Do you remember Sonya? She was from Hartford, studied Journalism at Barnard but she would always hang at Olenka’s with us CUNY kids drinking those shitty IPA’s and watered- down liquor. Her mother was Quebecois so she also spoke a bit funny, her neat upper crust New England accent with splashes of that strange Canadian french. Remember she dated that South Carolina ‘Good ol Boy’ Henry who went to NYU, remember the one who bloodied my nose in front of the Soho Grand? Well you know the problem with those ‘Good ol Boys’ is that they’re never all that good, and Sonya was never one to take too much bull so they split.
Her sister, I think she was named Amelia, studied Physics at UC Berkeley. Maybe that’s where she got all those dreams of hers from, but I don’t think so. You remember those dreams of the West? She would always be talking about the west, but not any west, no, she would talk about the ‘True West.’ She would never fantasize about Los Angeles, Reno, or Tucson. No she would talk about Sequoia, Yuma, Sonora, and Baja California. She could talk for hours with love about these places she’d never seen.

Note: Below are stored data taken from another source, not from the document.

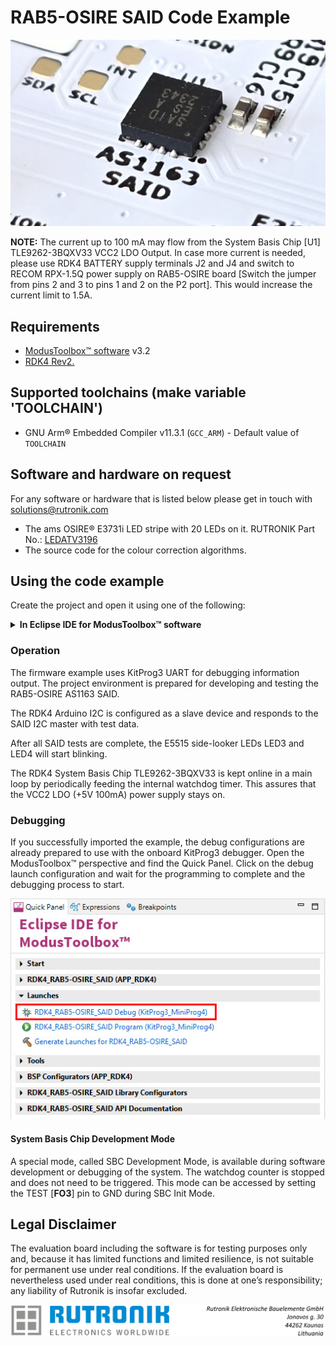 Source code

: # RAB5-OSIRE SAID Code Example

<img src="images/said.jpg" style="zoom:90%;" />

**NOTE:**  The current up to 100 mA may flow from the System Basis Chip [U1] TLE9262-3BQXV33 VCC2 LDO Output. In case more current is needed, please use RDK4 BATTERY supply terminals J2 and J4 and switch to RECOM RPX-1.5Q power supply on RAB5-OSIRE board [Switch the jumper from pins 2 and 3 to pins 1 and 2 on the P2 port]. This would increase the current limit to 1.5A.

## Requirements

- [ModusToolbox™ software](https://www.cypress.com/products/modustoolbox-software-environment) v3.2
- [RDK4 Rev2.](https://www.rutronik24.com/product/rutronik/rdk4/20820197.html)

## Supported toolchains (make variable 'TOOLCHAIN')

- GNU Arm&reg; Embedded Compiler v11.3.1 (`GCC_ARM`) - Default value of `TOOLCHAIN`

## Software and hardware on request

For any software or hardware that is listed below please get in touch with solutions@rutronik.com

- The ams OSIRE® E3731i LED stripe with 20 LEDs on it. RUTRONIK Part No.: [LEDATV3196](https://www.rutronik24.com/product/ams_osram/osire_e3731i_ledstripe/22814309.html)
- The source code for the colour correction algorithms.

## Using the code example

Create the project and open it using one of the following:

<details><summary><b>In Eclipse IDE for ModusToolbox&trade; software</b></summary>



1. Click the **New Application** link in the **Quick Panel** (or, use **File** > **New** > **ModusToolbox&trade; Application**). This launches the [Project Creator](https://www.infineon.com/ModusToolboxProjectCreator) tool.

2. Pick a RDK4 kit supported by the code example from the PSoC&trade; 4 BSPs list shown in the **Project Creator - Choose Board Support Package (BSP)** dialogue.

   When you select a supported kit, the example is reconfigured automatically to work with the kit. To work with a different supported kit later, use the [Library Manager](https://www.infineon.com/ModusToolboxLibraryManager) to choose the BSP for the supported kit. You can use the Library Manager to select or update the BSP and firmware libraries used in this application. To access the Library Manager, click the link from the **Quick Panel**.

   You can also just start the application creation process again and select a different kit.

   If you want to use the application for a kit not listed here, you may need to update the source files. If the kit does not have the required resources, the application may not work.

3. In the **Project Creator - Select Application** dialogue, choose the RDK4_RAB5-OSIRE_SAID example in the Peripherals category by enabling the checkbox.

4. (Optional) Change the suggested **New Application Name**.

5. The **Application(s) Root Path** defaults to the Eclipse workspace which is usually the desired location for the application. If you want to store the application in a different location, you can change the *Application(s) Root Path* value. Applications that share libraries should be in the same root path.

6. Click **Create** to complete the application creation process.

For more details, see the [Eclipse IDE for ModusToolbox&trade; software user guide](https://www.infineon.com/MTBEclipseIDEUserGuide) (locally available at *{ModusToolbox&trade; software install directory}/docs_{version}/mt_ide_user_guide.pdf*).

</details>

### Operation

The firmware example uses KitProg3 UART for debugging information output. The project environment is prepared for developing and testing the RAB5-OSIRE AS1163 SAID.

The RDK4 Arduino I2C is configured as a slave device and responds to the SAID I2C master with test data.

After all SAID tests are complete, the E5515 side-looker LEDs LED3 and LED4 will start blinking.

The RDK4 System Basis Chip TLE9262-3BQXV33 is kept online in a main loop by periodically feeding the internal watchdog timer. This assures that the VCC2 LDO (+5V 100mA) power supply stays on.

### Debugging

If you successfully imported the example, the debug configurations are already prepared to use with the onboard KitProg3 debugger. Open the ModusToolbox™ perspective and find the Quick Panel. Click on the debug launch configuration and wait for the programming to complete and the debugging process to start.

<img src="images/debug_start.jpg" style="zoom:100%;" />

#### System Basis Chip Development Mode

A special mode, called SBC Development Mode, is available during software development or debugging of the system. The watchdog counter is stopped and does not need to be triggered. This mode can be accessed by setting the TEST [**FO3**] pin to GND during SBC Init Mode.

## Legal Disclaimer

The evaluation board including the software is for testing purposes only and, because it has limited functions and limited resilience, is not suitable for permanent use under real conditions. If the evaluation board is nevertheless used under real conditions, this is done at one’s responsibility; any liability of Rutronik is insofar excluded. 

<img src="images/rutronik_origin_kaunas.png" style="zoom:50%;" />



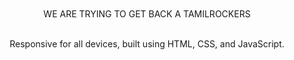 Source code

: <div align="center">
  
  

  <br />
  <br /
  
  
  <h2 align="center">WE ARE TRYING TO GET BACK A TAMILROCKERS</h2>

  <br />Responsive for all devices, built using HTML, CSS, and JavaScript.


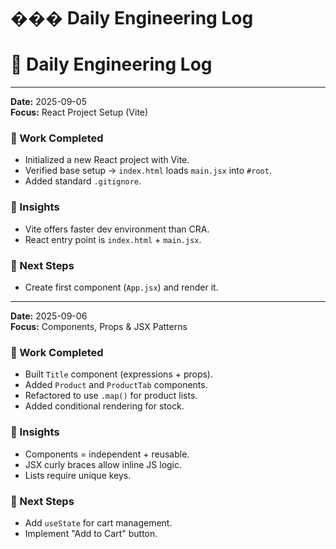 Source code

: # ��� Daily Engineering Log
# 📘 Daily Engineering Log  

---

**Date:** 2025-09-05  
**Focus:** React Project Setup (Vite)  

### 🚀 Work Completed  
- Initialized a new React project with Vite.  
- Verified base setup → `index.html` loads `main.jsx` into `#root`.  
- Added standard `.gitignore`.  

### 🧠 Insights  
- Vite offers faster dev environment than CRA.  
- React entry point is `index.html` + `main.jsx`.  

### 🎯 Next Steps  
- Create first component (`App.jsx`) and render it.  

---

**Date:** 2025-09-06  
**Focus:** Components, Props & JSX Patterns  

### 🚀 Work Completed  
- Built `Title` component (expressions + props).  
- Added `Product` and `ProductTab` components.  
- Refactored to use `.map()` for product lists.  
- Added conditional rendering for stock.  

### 🧠 Insights  
- Components = independent + reusable.  
- JSX curly braces allow inline JS logic.  
- Lists require unique keys.  

### 🎯 Next Steps  
- Add `useState` for cart management.  
- Implement "Add to Cart" button.  

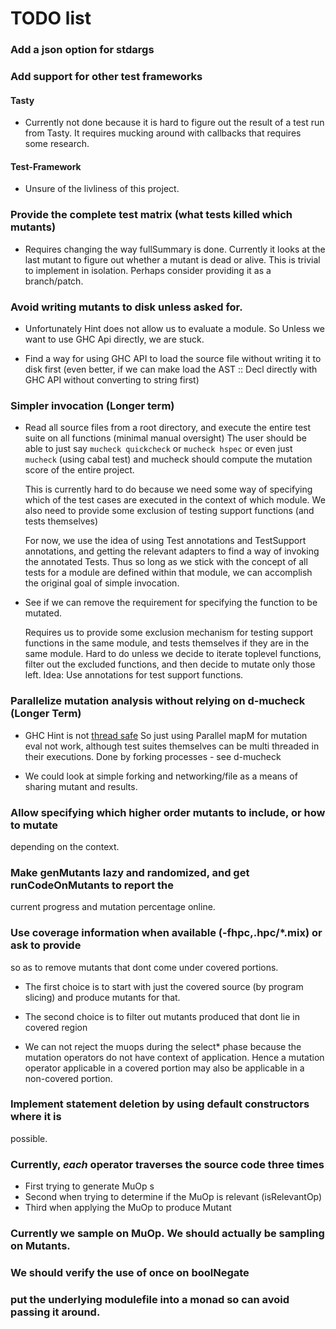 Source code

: # TODO list

### Add a json option for stdargs

### Add support for other test frameworks

#### Tasty
* Currently not done because it is hard to figure out the result of a test run
  from Tasty. It requires mucking around with callbacks that requires some
  research.

#### Test-Framework
* Unsure of the livliness of this project.

### Provide the complete test matrix (what tests killed which mutants)
* Requires changing the way fullSummary is done. Currently it looks at the last
  mutant to figure out whether a mutant is dead or alive. This is trivial to
  implement in isolation. Perhaps consider providing it as a branch/patch.

### Avoid writing mutants to disk unless asked for.
* Unfortunately Hint does not allow us to evaluate a module. So Unless we want
  to use GHC Api directly, we are stuck.

* Find a way for using GHC API to load the source file without writing it to
  disk first (even better, if we can make load the AST :: Decl directly with
  GHC API without converting to string first)

### Simpler invocation (Longer term)
* Read all source files from a root directory, and execute
  the entire test suite on all functions (minimal manual oversight)
  The user should be able to just say `mucheck quickcheck` or `mucheck hspec`
  or even just `mucheck` (using cabal test) and mucheck should compute the
  mutation score of the entire project.

  This is currently hard to do because we need some way of specifying which of
  the test cases are executed in the context of which module. We also need to
  provide some exclusion of testing support functions (and tests themselves)

  For now, we use the idea of using Test annotations and TestSupport
  annotations, and getting the relevant adapters to find a way of invoking
  the annotated Tests. Thus so long as we stick with the concept of all tests
  for a module are defined within that module, we can accomplish the original
  goal of simple invocation.

* See if we can remove the requirement for specifying the function to be
  mutated.

  Requires us to provide some exclusion mechanism for testing support functions
  in the same module, and tests themselves if they are in the same module.
  Hard to do unless we decide to iterate toplevel functions, filter out the
  excluded functions, and then decide to mutate only those left.
  Idea: Use annotations for test support functions.

### Parallelize mutation analysis without relying on d-mucheck (Longer Term)

* GHC Hint is not [thread safe](https://ghc.haskell.org/trac/ghc/ticket/3373)
  So just using Parallel mapM for mutation eval not work, although test suites
  themselves can be multi threaded in their executions.
  Done by forking processes - see d-mucheck

* We could look at simple forking and networking/file as a means of sharing
  mutant and results.

### Allow specifying which higher order mutants to include, or how to mutate
  depending on the context.

### Make genMutants lazy and randomized, and get runCodeOnMutants to report the
  current progress and mutation percentage online.

### Use coverage information when available (-fhpc,.hpc/*.mix) or ask to provide
  so as to remove mutants that dont come under covered portions.
* The first choice is to start with just the covered source (by program slicing)
  and produce mutants for that.

* The second choice is to filter out mutants produced that dont lie in covered
  region

* We can not reject the muops during the select* phase because the mutation
  operators do not have context of application. Hence a mutation operator
  applicable in a covered portion may also be applicable in a non-covered
  portion.

### Implement statement deletion by using default constructors where it is
  possible.

### Currently, _each_ operator traverses the source code three times
  * First trying to generate MuOp s
  * Second when trying to determine if the MuOp is relevant (isRelevantOp)
  * Third when applying the MuOp to produce Mutant

### Currently we sample on MuOp. We should actually be sampling on Mutants.

### We should verify the use of once on boolNegate

### put the underlying modulefile into a monad so can avoid passing it around.
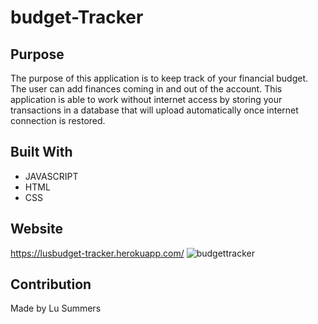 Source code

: # budget-Tracker

## Purpose

The purpose of this application is to keep track of your financial budget. The user can add finances coming in and out of the account.
This application is able to work without internet access by storing your transactions in a database that will upload automatically
once internet connection is restored.


## Built With

* JAVASCRIPT
* HTML
* CSS



## Website
https://lusbudget-tracker.herokuapp.com/
![budgettracker](https://user-images.githubusercontent.com/100633609/179439160-0e2108a0-0170-49b5-9b9d-e2b545e59178.png)



## Contribution
Made by Lu Summers

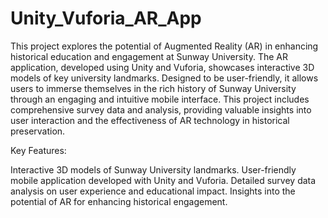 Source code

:# Unity_Vuforia_AR_App
This project explores the potential of Augmented Reality (AR) in enhancing historical education and engagement at Sunway University. The AR application, developed using Unity and Vuforia, showcases interactive 3D models of key university landmarks. Designed to be user-friendly, it allows users to immerse themselves in the rich history of Sunway University through an engaging and intuitive mobile interface. This project includes comprehensive survey data and analysis, providing valuable insights into user interaction and the effectiveness of AR technology in historical preservation.

Key Features:

Interactive 3D models of Sunway University landmarks.
User-friendly mobile application developed with Unity and Vuforia.
Detailed survey data analysis on user experience and educational impact.
Insights into the potential of AR for enhancing historical engagement.
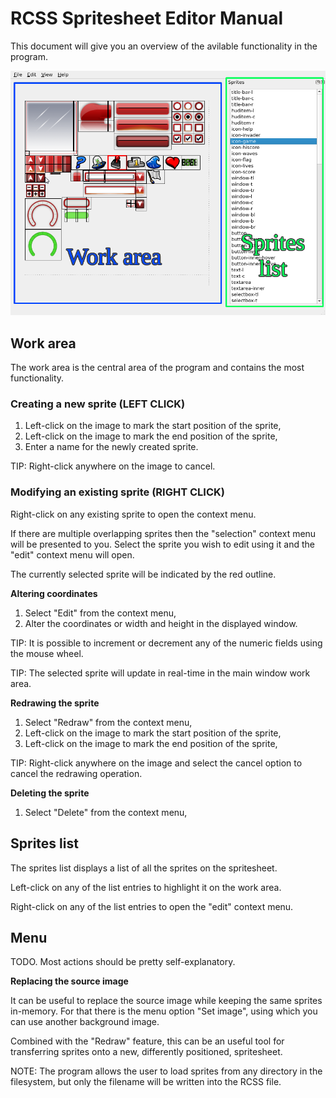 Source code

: # RCSS Spritesheet Editor Manual

This document will give you an overview of the avilable functionality in the program.

![Screenshot](./img/manual1.png)

## Work area

The work area is the central area of the program and contains the most functionality.

### Creating a new sprite (LEFT CLICK)

1. Left-click on the image to mark the start position of the sprite,
2. Left-click on the image to mark the end position of the sprite,
3. Enter a name for the newly created sprite.

TIP: Right-click anywhere on the image to cancel.

### Modifying an existing sprite (RIGHT CLICK)

Right-click on any existing sprite to open the context menu.

If there are multiple overlapping sprites then the "selection" context menu will
be presented to you. Select the sprite you wish to edit using it and the
"edit" context menu will open.

The currently selected sprite will be indicated by the red outline.

**Altering coordinates**

1. Select "Edit" from the context menu,
2. Alter the coordinates or width and height in the displayed window.

TIP: It is possible to increment or decrement any of the numeric fields 
using the mouse wheel.

TIP: The selected sprite will update in real-time in the main window 
work area.

**Redrawing the sprite**

1. Select "Redraw" from the context menu,
2. Left-click on the image to mark the start position of the sprite,
3. Left-click on the image to mark the end position of the sprite,

TIP: Right-click anywhere on the image and select the cancel option 
to cancel the redrawing operation.

**Deleting the sprite**

1. Select "Delete" from the context menu,

## Sprites list

The sprites list displays a list of all the sprites on the spritesheet.

Left-click on any of the list entries to highlight it on the work area.

Right-click on any of the list entries to open the "edit" context menu.

## Menu

TODO. Most actions should be pretty self-explanatory.

**Replacing the source image**

It can be useful to replace the source image while keeping the same sprites
 in-memory.  For that there is the menu option "Set image", using which you
 can use another background image.

Combined with the "Redraw" feature, this can be an useful tool for transferring
sprites onto a new, differently positioned, spritesheet.

NOTE: The program allows the user to load sprites from any directory in
 the filesystem, but only the filename will be written into the RCSS file.

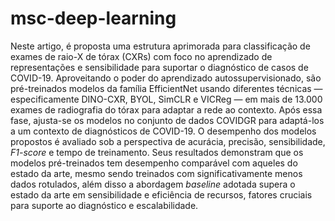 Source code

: # msc-deep-learning
Neste artigo, é proposta uma estrutura aprimorada para classificação de exames de raio-X de tórax (CXRs) com foco no aprendizado de representações e sensibilidade para suportar o diagnóstico de casos de COVID-19. Aproveitando o poder do aprendizado autossupervisionado, são pré-treinados modelos da família EfficientNet usando diferentes técnicas — especificamente DINO-CXR, BYOL, SimCLR e VICReg — em mais de 13.000 exames de radiografia do tórax para adaptar a rede ao contexto. Após essa fase, ajusta-se os modelos no conjunto de dados COVIDGR para adaptá-los a um contexto de diagnósticos de COVID-19. O desempenho dos modelos propostos é avaliado sob a perspectiva de acurácia, precisão, sensibilidade, _F1-score_ e tempo de treinamento. Seus resultados demonstram que os modelos pré-treinados tem desempenho comparável com aqueles do estado da arte, mesmo sendo treinados com significativamente menos dados rotulados, além disso a abordagem _baseline_ adotada supera o estado da arte em sensibilidade e eficiência de recursos, fatores cruciais para suporte ao diagnóstico e escalabilidade.


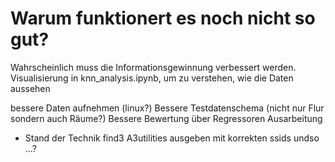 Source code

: # Warum funktionert es noch nicht so gut?
Wahrscheinlich muss die Informationsgewinnung verbessert werden.
Visualisierung in knn_analysis.ipynb, um zu verstehen, wie die Daten aussehen




bessere Daten aufnehmen (linux?)
Bessere Testdatenschema (nicht nur Flur sondern auch Räume?)
Bessere Bewertung über Regressoren
Ausarbeitung
- Stand der Technik find3
A3utilities ausgeben mit korrekten ssids undso
...? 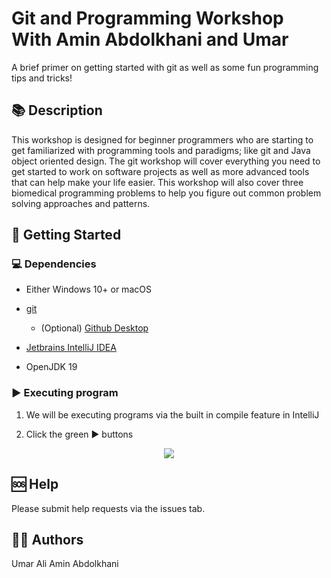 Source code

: # Git and Programming Workshop With Amin Abdolkhani and Umar

A brief primer on getting started with git as well as some fun programming tips and tricks!

## 📚 Description

This workshop is designed for beginner programmers who are starting to get familiarized with programming tools and paradigms; like git and Java object oriented design. 
The git workshop will cover everything you need to get started to work on software projects as well as more advanced tools that can help make your life easier.
This workshop will also cover three biomedical programming problems to help you figure out common problem solving approaches and patterns.

## 🚀 Getting Started

### 💻 Dependencies

* Either Windows 10+ or macOS

* [git](https://git-scm.com/downloads)

  * (Optional) [Github Desktop](https://desktop.github.com/)

* [Jetbrains IntelliJ IDEA](https://www.jetbrains.com/idea/download/)

* OpenJDK 19


### ▶ Executing program

1. We will be executing programs via the built in compile feature in IntelliJ

2. Click the green ▶ buttons

<p align="center">
  <img src="https://user-images.githubusercontent.com/29158525/201765232-4d5cd1d3-4867-4322-99e5-aef3ceb9b505.png" />
</p>


## 🆘 Help

Please submit help requests via the issues tab.

## 🙎‍♂️ Authors

  Umar Ali 
  Amin Abdolkhani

I remember that sometimes after two brandies and a sip of the third she would look at me and say “Oh Sy,” remember how everyone used to call me Sy, “I wish we could go down, way way down, to La Ribera.” She could say all those names perfectly, like little spanish breaks in her snowflake accent. “We could both get jobs, and every morning and every evening we could swim in the gulf, and every saturday we could drive to Todos Santos or El Pescadero and swim in the Pacific Ocean and absorb its vastness! Oh come on, Sy” she would lean over to me, kneeling on the tall chair “just the 2 of us! We could leave all this nonsense behind!” And I would always no, even though I wanted nothing more than to say yes and be off. Then she would look at me, with her big honey eyes, and say “Oh come on Sy, don’t you love me?” And I, unable to answer, would look down into my drink and talk about how Georgia O’Keeffe would paint roses in the desert, or something else trivial.
Of course I loved her, how couldn’t I love her? And she knew, everyone knew, which is probably why Malinda left me, and why Henry bloodied my nose in front of the Soho Grand. I loved her, I loved everything about her, but how could she love me? That’s what I never could believe– that she could love me.
Sometimes, when no one was paying attention, she would in her energetic way grab my hand and say “Look me in the eyes Sy, and listen to me closely as I say this, as I say that I love you. I love you, I really do.” I didn’t have to say that I loved her, but I always did. Then someone would come in, sit down next to one of us, or drop a glass, and with that the magical bubble would pop and we would pull our hands apart.
Even when I looked her in the eyes, and saw her sincerity like my reflection in a clear stream, I couldn’t believe that she loved me. I thought she was playing me for a fool, trying to get at my money even though I didn’t have any and she didn’t need any. After all, Jason said I seemed like an easy mark to con-men, remember how they would all come to me with stories of broken down cars and children’s birthdays? But Trish-whenever I told her my fears- said that Sonya was not like that and I knew Trish was right, but I still couldn’t believe it. How could someone as amazing as Sonya love someone like me? So we never went out, and we never went west. Tyron once said that was the saddest thing about that time.
Trish told me that Sonya made it, that she went to her true west. Apparently they talked, and Sonya said that it was all so beautiful. She talked about the Sequoia trees, cactatuses, and pacific waves. I nodded along as Trish said all this, I said how happy I was for Sonya and I was, but I wasn’t surprised. Because last week I got a letter, a letter from La Ribera.